According to Prof. Steve Horwitz, one contemporary economic myth is that the cost of living has consistently risen for Americans over the past century. In fact, prices are higher today than they were 100 years ago. However, prices today have been heavily influenced by inflation. One way of avoiding inflationary distortions is to look at amount of labor hours required to make a purchase. Using this analysis, Prof. Horwitz finds that most goods and services have never been cheaper.

6 Comments

  1. Matt Wavle

    Seeing both the Quality difference AND the cost per avg labor hour really puts this in perspective.

  2. gab912

    For some reason, I’ve heard some of these somewhere… Maybe in the book "Abundance" or the movie that my co-worker showed me which was "Thrive." Not sure… Maybe both…

  3. Kenny Legge

    Great information. This is not something that you hear often, but it makes perfect sense.

  4. Chocolate Thunder

    What about things like housing?

  5. Anonymous

    The quality of things has gotten better. However based on this information you are still considered poor if you make $19.40. This is the average ‘industrial wage’ due to industrial wages being heavily unionized.
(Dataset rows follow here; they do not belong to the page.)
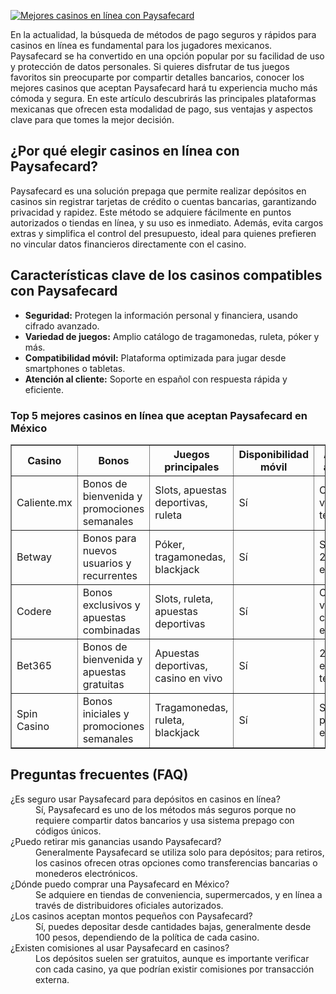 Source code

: [![Mejores casinos en línea con Paysafecard](https://123-caf.pages.dev/gitsignup.png)](https://vrmoo.ru/Bt82HjjY)

<p>En la actualidad, la búsqueda de métodos de pago seguros y rápidos para casinos en línea es fundamental para los jugadores mexicanos. Paysafecard se ha convertido en una opción popular por su facilidad de uso y protección de datos personales. Si quieres disfrutar de tus juegos favoritos sin preocuparte por compartir detalles bancarios, conocer los mejores casinos que aceptan Paysafecard hará tu experiencia mucho más cómoda y segura. En este artículo descubrirás las principales plataformas mexicanas que ofrecen esta modalidad de pago, sus ventajas y aspectos clave para que tomes la mejor decisión.</p>  <h2>¿Por qué elegir casinos en línea con Paysafecard?</h2> <p>Paysafecard es una solución prepaga que permite realizar depósitos en casinos sin registrar tarjetas de crédito o cuentas bancarias, garantizando privacidad y rapidez. Este método se adquiere fácilmente en puntos autorizados o tiendas en línea, y su uso es inmediato. Además, evita cargos extras y simplifica el control del presupuesto, ideal para quienes prefieren no vincular datos financieros directamente con el casino.</p>  <h2>Características clave de los casinos compatibles con Paysafecard</h2> <ul>   <li><strong>Seguridad:</strong> Protegen la información personal y financiera, usando cifrado avanzado.</li>   <li><strong>Variedad de juegos:</strong> Amplio catálogo de tragamonedas, ruleta, póker y más.</li>   <li><strong>Compatibilidad móvil:</strong> Plataforma optimizada para jugar desde smartphones o tabletas.</li>   <li><strong>Atención al cliente:</strong> Soporte en español con respuesta rápida y eficiente.</li> </ul>  <h3>Top 5 mejores casinos en línea que aceptan Paysafecard en México</h3> <table border="1" cellpadding="8" cellspacing="0">   <thead>     <tr>       <th>Casino</th>       <th>Bonos</th>       <th>Juegos principales</th>       <th>Disponibilidad móvil</th>       <th>Atención al cliente</th>     </tr>   </thead>   <tbody>     <tr>       <td>Caliente.mx</td>       <td>Bonos de bienvenida y promociones semanales</td>       <td>Slots, apuestas deportivas, ruleta</td>       <td>Sí</td>       <td>Chat en vivo y teléfono</td>     </tr>     <tr>       <td>Betway</td>       <td>Bonos para nuevos usuarios y recurrentes</td>       <td>Póker, tragamonedas, blackjack</td>       <td>Sí</td>       <td>Soporte 24/7 en español</td>     </tr>     <tr>       <td>Codere</td>       <td>Bonos exclusivos y apuestas combinadas</td>       <td>Slots, ruleta, apuestas deportivas</td>       <td>Sí</td>       <td>Chat en vivo y correo electrónico</td>     </tr>     <tr>       <td>Bet365</td>       <td>Bonos de bienvenida y apuestas gratuitas</td>       <td>Apuestas deportivas, casino en vivo</td>       <td>Sí</td>       <td>24/7, chat en vivo y teléfono</td>     </tr>     <tr>       <td>Spin Casino</td>       <td>Bonos iniciales y promociones semanales</td>       <td>Tragamonedas, ruleta, blackjack</td>       <td>Sí</td>       <td>Soporte por chat y email</td>     </tr>   </tbody> </table>  <h2>Preguntas frecuentes (FAQ)</h2> <dl>   <dt>¿Es seguro usar Paysafecard para depósitos en casinos en línea?</dt>   <dd>Sí, Paysafecard es uno de los métodos más seguros porque no requiere compartir datos bancarios y usa sistema prepago con códigos únicos.</dd>    <dt>¿Puedo retirar mis ganancias usando Paysafecard?</dt>   <dd>Generalmente Paysafecard se utiliza solo para depósitos; para retiros, los casinos ofrecen otras opciones como transferencias bancarias o monederos electrónicos.</dd>    <dt>¿Dónde puedo comprar una Paysafecard en México?</dt>   <dd>Se adquiere en tiendas de conveniencia, supermercados, y en línea a través de distribuidores oficiales autorizados.</dd>    <dt>¿Los casinos aceptan montos pequeños con Paysafecard?</dt>   <dd>Sí, puedes depositar desde cantidades bajas, generalmente desde 100 pesos, dependiendo de la política de cada casino.</dd>    <dt>¿Existen comisiones al usar Paysafecard en casinos?</dt>   <dd>Los depósitos suelen ser gratuitos, aunque es importante verificar con cada casino, ya que podrían existir comisiones por transacción externa.</dd> </dl> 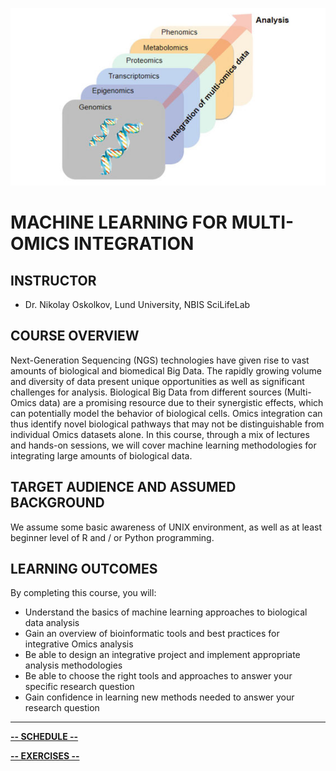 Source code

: ![](course_logo.jpg)

# MACHINE LEARNING FOR MULTI-OMICS INTEGRATION

## INSTRUCTOR

- Dr. Nikolay Oskolkov, Lund University, NBIS SciLifeLab

## COURSE OVERVIEW
Next-Generation Sequencing (NGS) technologies have given rise to vast amounts of biological and biomedical Big Data. The rapidly growing volume and diversity of data present unique opportunities as well as significant challenges for analysis. Biological Big Data from different sources (Multi-Omics data) are a promising resource due to their synergistic effects, which can potentially model the behavior of biological cells. Omics integration can thus identify novel biological pathways that may not be distinguishable from individual Omics datasets alone. In this course, through a mix of lectures and hands-on sessions, we will cover machine learning methodologies for integrating large amounts of biological data.

## TARGET AUDIENCE AND ASSUMED BACKGROUND
We assume some basic awareness of UNIX environment, as well as at least beginner level of R and / or Python programming.

## LEARNING OUTCOMES
By completing this course, you will:

- Understand the basics of machine learning approaches to biological data analysis
- Gain an overview of bioinformatic tools and best practices for integrative Omics analysis
- Be able to design an integrative project and implement appropriate analysis methodologies
- Be able to choose the right tools and approaches to answer your specific research question
- Gain confidence in learning new methods needed to answer your research question

---

[**-- SCHEDULE --**](schedule.md)  

[**-- EXERCISES --**](exercises.md)

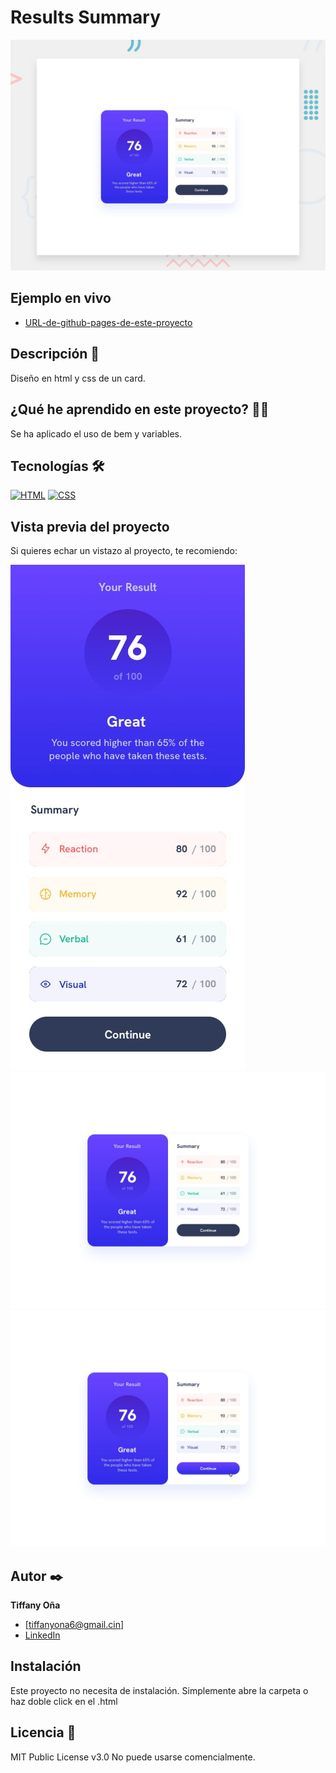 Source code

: # Results Summary

![Imagen del proyecto](https://raw.githubusercontent.com/tiffanyona6/results-summary/main/imagenes%20readme./desktop-preview.jpg)

## Ejemplo en vivo

- [URL-de-github-pages-de-este-proyecto](https://tiffanyona6.github.io/results-summary/)

## Descripción 📑

Diseño en html y css de un card.

## ¿Qué he aprendido en este proyecto? 🙇🏻

Se ha aplicado el uso de bem y variables.

## Tecnologías 🛠

<!-- Iconos sacados de: https://github.com/hendrasob/badges/blob/master/README.md y https://github.com/alexandresanlim/Badges4-README.md-Profile -->

[![HTML](https://img.shields.io/badge/HTML5-E34F26?style=for-the-badge&logo=html5&logoColor=white)](https://es.wikipedia.org/wiki/HTML5)
[![CSS](https://img.shields.io/badge/CSS3-1572B6?style=for-the-badge&logo=css3&logoColor=white)](https://es.wikipedia.org/wiki/CSS)

## Vista previa del proyecto

Si quieres echar un vistazo al proyecto, te recomiendo:

![Captura del proyecto](https://raw.githubusercontent.com/tiffanyona6/results-summary/main/imagenes%20readme./mobile-design.jpg)
![Captura del proyecto](https://raw.githubusercontent.com/tiffanyona6/results-summary/main/imagenes%20readme./desktop-design.jpg)
![Captura del proyecto](https://raw.githubusercontent.com/tiffanyona6/results-summary/main/imagenes%20readme./active-states.jpg)

## Autor ✒️

**Tiffany Oña**

- [tiffanyona6@gmail.cin]
- [LinkedIn](https://www.linkedin.com/in/tu-url-de-linkedin/)

## Instalación

Este proyecto no necesita de instalación. Simplemente abre la carpeta o haz doble click en el .html

## Licencia 📄

MIT Public License v3.0
No puede usarse comencialmente.
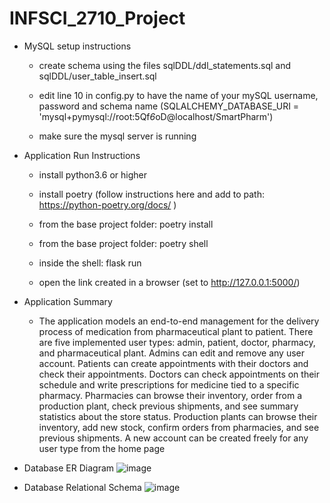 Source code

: # INFSCI_2710_Project
* MySQL setup instructions

  * create schema using the files sqlDDL/ddl_statements.sql and sqlDDL/user_table_insert.sql

  * edit line 10 in config.py to have the name of your mySQL username, password and schema name (SQLALCHEMY_DATABASE_URI = 'mysql+pymysql://root:5Qf*6*oD@localhost/SmartPharm')

  * make sure the mysql server is running

* Application Run Instructions

  * install python3.6 or higher

  * install poetry (follow instructions here and add to path: https://python-poetry.org/docs/ )

  * from the base project folder: poetry install 

  * from the base project folder: poetry shell 

  * inside the shell: flask run 

  * open the link created in a browser (set to http://127.0.0.1:5000/)

* Application Summary
   * The application models an end-to-end management for the delivery process of medication from pharmaceutical plant to patient. There are five implemented user types: admin, patient, doctor, pharmacy, and pharmaceutical plant. Admins can edit and remove any user account. Patients can create appointments with their doctors and check their appointments. Doctors can check appointments on their schedule and write prescriptions for medicine tied to a specific pharmacy. Pharmacies can browse their inventory, order from a production plant, check previous shipments, and see summary statistics about the store status. Production plants can browse their inventory, add new stock, confirm orders from pharmacies, and see previous shipments. A new account can be created freely for any user type from the home page  

* Database ER Diagram
![image](https://user-images.githubusercontent.com/46729414/114600661-95ddc800-9c62-11eb-936e-c0877472abd6.png)

* Database Relational Schema
![image](https://user-images.githubusercontent.com/46729414/114600880-da696380-9c62-11eb-91a2-af047c3cd808.png)
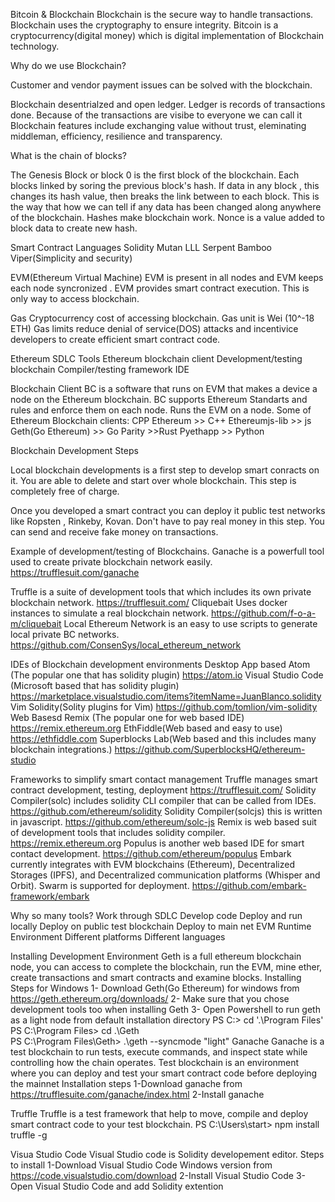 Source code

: 
Bitcoin & Blockchain
Blockchain is the secure way to handle transactions. Blockchain uses the cryptography to ensure integrity.
Bitcoin is a cryptocurrency(digital money) which is digital implementation of Blockchain technology.

Why do we use Blockchain?

Customer and vendor payment issues can be solved with the blockchain.

Blockchain desentrialzed and open ledger. Ledger is records of transactions done. Because of the transactions are visibe to everyone we can call it 
Blockchain features include exchanging value without trust, eleminating middleman, efficiency, resilience and transparency.

What is the chain of blocks?

The Genesis Block or block 0 is the first block of the blockchain. Each blocks linked by soring the previous block's hash. If data in any block , this changes its hash value, then breaks the link between to each block. This is the way that how we can tell if any data has been changed  along anywhere of the blockchain. Hashes make blockchain work. Nonce is a value added to block data to create new hash.

Smart Contract Languages
Solidity
Mutan
LLL
Serpent
Bamboo
Viper(Simplicity and security)

EVM(Ethereum Virtual Machine)
EVM is present in all nodes and EVM keeps each node syncronized . 
EVM provides smart contract execution. This is only way to access blockchain. 


Gas
Cryptocurrency cost of accessing blockchain. Gas unit is Wei (10^-18 ETH)
Gas limits reduce denial of service(DOS) attacks and incentivice developers to create efficient smart contract code.

Ethereum SDLC Tools
Ethereum blockchain client
Development/testing blockchain
Compiler/testing framework
IDE

Blockchain Client
BC is a software that runs on EVM that makes a device a node on the Ethereum blockchain.
BC supports Ethereum Standarts and rules and enforce them on each node.
Runs the EVM on a node.
Some of Ethereum Blockchain clients:
CPP Ethereum  >> C++
Ethereumjs-lib  >> js
Geth(Go Ethereum) >> Go
Parity >>Rust
Pyethapp >> Python

Blockchain Development Steps

Local blockchain developments is a first step to develop smart conracts on it. You are able to delete and start over whole blockchain.  This step is completely free of charge.

Once you developed  a smart contract you can deploy it public test networks like Ropsten , Rinkeby, Kovan. Don't have to pay real money in this step. You can send and receive fake money on transactions.

Example of development/testing of Blockchains. 
Ganache is a powerfull tool used to create private blockchain network easily. https://trufflesuit.com/ganache

Truffle is a suite of development tools that which includes its own private blockchain  network.
https://trufflesuit.com/
Cliquebait Uses docker instances to simulate a real blockchain network.
https://github.com/f-o-a-m/cliquebait
Local Ethereum Network is an easy to use scripts to generate local private BC networks.
https://github.com/ConsenSys/local_ethereum_network

IDEs of Blockchain development environments
Desktop App based
	Atom (The popular one that has solidity plugin)
	 https://atom.io
	Visual Studio Code (Microsoft based that has solidity plugin) 
	https://marketplace.visualstudio.com/items?itemName=JuanBlanco.solidity
	Vim Solidity(Solity plugins for Vim)
	https://github.com/tomlion/vim-solidity
Web Basesd
	Remix (The popular one for web based IDE) 
	https://remix.ethereum.org
	EthFiddle(Web based and easy to use)
	 https://ethfiddle.com
	Superblocks Lab(Web based and this includes many blockchain integrations.) 
	https://github.com/SuperblocksHQ/ethereum-studio

Frameworks to simplify smart contact management
Truffle manages smart contract development, testing, deployment
https://trufflesuit.com/
Solidity Compiler(solc) includes solidity CLI compiler that can be called from IDEs.
https://github.com/ethereum/solidity
Solidity Compiler(solcjs) this is written in javascript.
https://github.com/ethereum/solc-js
Remix is web based suit of development tools that includes solidity compiler.
https://remix.ethereum.org
Populus is another web based IDE for smart contact development.
https://github.com/ethereum/populus
Embark currently integrates with EVM blockchains (Ethereum), Decentralized Storages (IPFS), and Decentralized communication platforms (Whisper and Orbit). Swarm is supported for deployment.
https://github.com/embark-framework/embark

Why so many tools?
Work through SDLC
	Develop code
	Deploy and run locally
	Deploy on public test blockchain
	Deploy to main net
EVM Runtime Environment
	Different platforms
	Different languages

Installing Development Environment
Geth is a full ethereum blockchain node, you can access to complete the blockchain, run the EVM, mine ether, create transactions and smart contracts and examine blocks.
Installing Steps for Windows
1- Download Geth(Go Ethereum) for windows from  https://geth.ethereum.org/downloads/
2- Make sure that you chose development tools too when installing Geth
3- Open Powershell to run geth as a light node from default installation directory
	PS C:\> cd '.\Program Files\'
	PS C:\Program Files> cd .\Geth\
	PS C:\Program Files\Geth>  .\geth --syncmode "light"
Ganache
Ganache is a test blockchain to run tests, execute commands, and inspect state while controlling how the chain operates. 
Test blockchain is an environment where you can deploy and test your smart contract code before deploying the mainnet
Installation steps
1-Download ganache from https://trufflesuite.com/ganache/index.html
2-Install ganache

Truffle
Truffle is a test framework that help to move, compile and deploy smart contract code to your test blockchain.
PS C:\Users\start> npm install truffle -g

Visua Studio Code
Visual Studio code is Solidity developement editor.
Steps to install
1-Download Visual Studio Code Windows version from https://code.visualstudio.com/download
2-Install Visual Studio Code 
3-Open Visual Studio Code and add Solidity extention 
  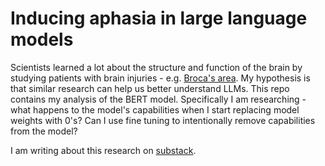 # Inducing aphasia in large language models

Scientists learned a lot about the structure and function of the brain by studying patients with brain injuries - e.g. [Broca's area](https://en.wikipedia.org/wiki/Broca%27s_area). My hypothesis is that similar research can help us better understand LLMs. This repo contains my analysis of the BERT model. Specifically I am researching - what happens to the model's capabilities when I start replacing model weights with 0's? Can I use fine tuning to intentionally remove capabilities from the model?

I am writing about this research on [substack](https://indiequant.substack.com/p/building-b0rt).
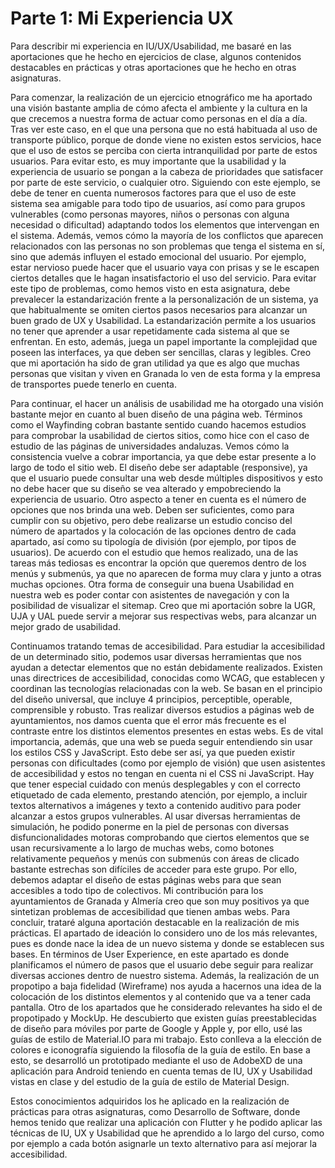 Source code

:# Parte 1: Mi Experiencia UX

Para describir mi experiencia en IU/UX/Usabilidad, me basaré en las aportaciones que he hecho en ejercicios de clase, algunos contenidos destacables en prácticas y otras aportaciones que he hecho en otras asignaturas.

Para comenzar, la realización de un ejercicio etnográfico me ha aportado una visión bastante amplia de cómo afecta el ambiente y la cultura en la que crecemos a nuestra forma de actuar como personas en el día a día. Tras ver este caso, en el que una persona que no está habituada al uso de transporte público, porque de donde viene no existen estos servicios, hace que el uso de estos se perciba con cierta intranquilidad por parte de estos usuarios. Para evitar esto, es muy importante que la usabilidad y la experiencia de usuario se pongan a la cabeza de prioridades que satisfacer por parte de este servicio, o cualquier otro. Siguiendo con este ejemplo, se debe de tener en cuenta numerosos factores para que el uso de este sistema sea amigable para todo tipo de usuarios, así como para grupos vulnerables (como personas mayores, niños o personas con alguna necesidad o dificultad) adaptando todos los elementos que intervengan en el sistema. Además, vemos cómo la mayoría de los conflictos que aparecen relacionados con las personas no son problemas que tenga el sistema en sí, sino que además influyen el estado emocional del usuario. Por ejemplo, estar nervioso puede hacer que el usuario vaya con prisas y se le escapen ciertos detalles que le hagan insatisfactorio el uso del servicio. Para evitar este tipo de problemas, como hemos visto en esta asignatura, debe prevalecer la estandarización frente a la personalización de un sistema, ya que habitualmente se omiten ciertos pasos necesarios para alcanzar un buen grado de UX y Usabilidad. La estandarización permite a los usuarios no tener que aprender a usar repetidamente cada sistema al que se enfrentan. En esto, además, juega un papel importante la complejidad que poseen las interfaces, ya que deben ser sencillas, claras y legibles. Creo que mi aportación ha sido de gran utilidad ya que es algo que muchas personas que visitan y viven en Granada lo ven de esta forma y la empresa de transportes puede tenerlo en cuenta.

Para continuar, el hacer un análisis de usabilidad me ha otorgado una visión bastante mejor en cuanto al buen diseño de una página web. Términos como el Wayfinding cobran bastante sentido cuando hacemos estudios para comprobar la usabilidad de ciertos sitios, como hice con el caso de estudio de las páginas de universidades andaluzas. Vemos cómo la consistencia vuelve a cobrar importancia, ya que debe estar presente a lo largo de todo el sitio web. El diseño debe ser adaptable (responsive), ya que el usuario puede consultar una web desde múltiples dispositivos y esto no debe hacer que su diseño se vea alterado y empobreciendo la experiencia de usuario. Otro aspecto a tener en cuenta es el número de opciones que nos brinda una web. Deben ser suficientes, como para cumplir con su objetivo, pero debe realizarse un estudio conciso del número de apartados y la colocación de las opciones dentro de cada apartado, así como su tipología de división (por ejemplo, por tipos de usuarios). De acuerdo con el estudio que hemos realizado, una de las tareas más tediosas es encontrar la opción que queremos dentro de los menús y submenús, ya que no aparecen de forma muy clara y junto a otras muchas opciones. Otra forma de conseguir una buena Usabilidad en nuestra web es poder contar con asistentes de navegación y con la posibilidad de visualizar el sitemap. Creo que mi aportación sobre la UGR, UJA y UAL puede servir a mejorar sus respectivas webs, para alcanzar un mejor grado de usabilidad.

Continuamos tratando temas de accesibilidad. Para estudiar la accesibilidad de un determinado sitio, podemos usar diversas herramientas que nos ayudan a detectar elementos que no están debidamente realizados. Existen unas directrices de accesibilidad, conocidas como WCAG, que establecen y coordinan las tecnologías relacionadas con la web. Se basan en el principio del diseño universal, que incluye 4 principios, perceptible, operable, comprensible y robusto. Tras realizar diversos estudios a páginas web de ayuntamientos, nos damos cuenta que el error más frecuente es el contraste entre los distintos elementos presentes en estas webs. Es de vital importancia, además, que una web se pueda seguir entendiendo sin usar los estilos CSS y JavaScript. Esto debe ser así, ya que pueden existir personas con dificultades (como por ejemplo de visión) que usen asistentes de accesibilidad y estos no tengan en cuenta ni el CSS ni JavaScript. Hay que tener especial cuidado con menús desplegables y con el correcto etiquetado de cada elemento, prestando atención, por ejemplo, a incluir textos alternativos a imágenes y texto a contenido auditivo para poder alcanzar a estos grupos vulnerables. Al usar diversas herramientas de simulación, he podido ponerme en la piel de personas con diversas disfuncionalidades motoras comprobando que ciertos elementos que se usan recursivamente a lo largo de muchas webs, como botones relativamente pequeños y menús con submenús con áreas de clicado bastante estrechas son difíciles de acceder para este grupo. Por ello, debemos adaptar el diseño de estas páginas webs para que sean accesibles a todo tipo de colectivos. Mi contribución para los ayuntamientos de Granada y Almería creo que son muy positivos ya que sintetizan problemas de accesibilidad que tienen ambas webs.
Para concluir, trataré alguna aportación destacable en la realización de mis prácticas. El apartado de ideación lo considero uno de los más relevantes, pues es donde nace la idea de un nuevo sistema y donde se establecen sus bases. En términos de User Experience, en este apartado es donde planificamos el número de pasos que el usuario debe seguir para realizar diversas acciones dentro de nuestro sistema. Además, la realización de un propotipo a baja fidelidad (Wireframe) nos ayuda a hacernos una idea de la colocación de los distintos elementos y al contenido que va a tener cada pantalla. Otro de los apartados que he considerado relevantes ha sido el de propotipado y MockUp. He descubierto que existen guías preestablecidas de diseño para móviles por parte de Google y Apple y, por ello, usé las guías de estilo de Material.IO para mi trabajo. Esto conlleva a la elección de colores e iconografía siguiendo la filosofía de la guía de estilo. En base a esto, se desarrolló un prototipado mediante el uso de AdobeXD de una aplicación para Android teniendo en cuenta temas de IU, UX y Usabilidad vistas en clase y del estudio de la guía de estilo de Material Design.

Estos conocimientos adquiridos los he aplicado en la realización de prácticas para otras asignaturas, como Desarrollo de Software, donde hemos tenido que realizar una aplicación con Flutter y he podido aplicar las técnicas de IU, UX y Usabilidad que he aprendido a lo largo del curso, como por ejemplo a cada botón asignarle un texto alternativo para así mejorar la accesibilidad. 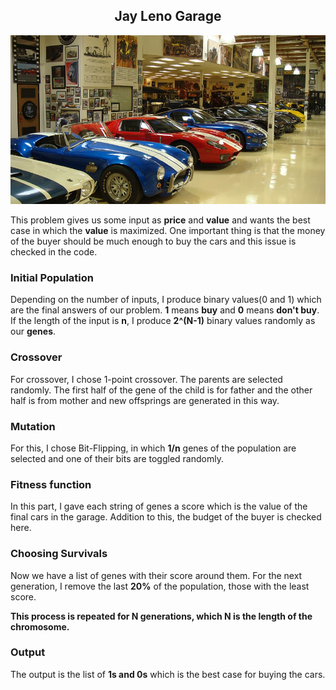 <p align='center'>
    <h2 align='center'>Jay Leno Garage</h2>
    <img src="icons/jayleno.jpg"></img>
</p>

This problem gives us some input as **price** and **value** and wants the best case in which the **value** is maximized. One important thing is that the money of the buyer should be much enough to buy the cars and this issue is checked in the code.

### Initial Population
Depending on the number of inputs, I produce binary values(0 and 1) which are the final answers of our problem. **1** means **buy** and **0** means **don't buy**.
If the length of the input is **n**, I produce **2^(N-1)** binary values randomly as our **genes**.

### Crossover
For crossover, I chose 1-point crossover. The parents are selected randomly. The first half of the gene of the child is for father and the other half is from mother and new offsprings are generated in this way.

### Mutation
For this, I chose Bit-Flipping, in which **1/n** genes of the population are selected and one of their bits are toggled randomly.

### Fitness function
In this part, I gave each string of genes a score which is the value of the final cars in the garage. Addition to this, the budget of the buyer is checked here.

### Choosing Survivals
Now we have a list of genes with their score around them. For the next generation, I remove the last **20%** of the population, those with the least score.

**This process is repeated for N generations, which N is the length of the chromosome.**

### Output
The output is the list of **1s and 0s** which is the best case for buying the cars.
The average wage in the US in 2013 overall is only $16.87. (http://www.bls.gov/) So more than half of wage earners are making less than what they would need to make for this argument to be correct. For his argument to be mathematically correct wage earners would need a 15% raise. Also I agree that competition does make everyone have everyone have to offer more for less, the people who have been hit with the most competition are wage earners. Who despite being the most educated generation ever, find it hard to find those jobs that pay $19.40. The unions that have eliminated some of the competition for wage earners in the ‘industrial’ sector have not had to become as inexpensive and thus can claim the $19.40.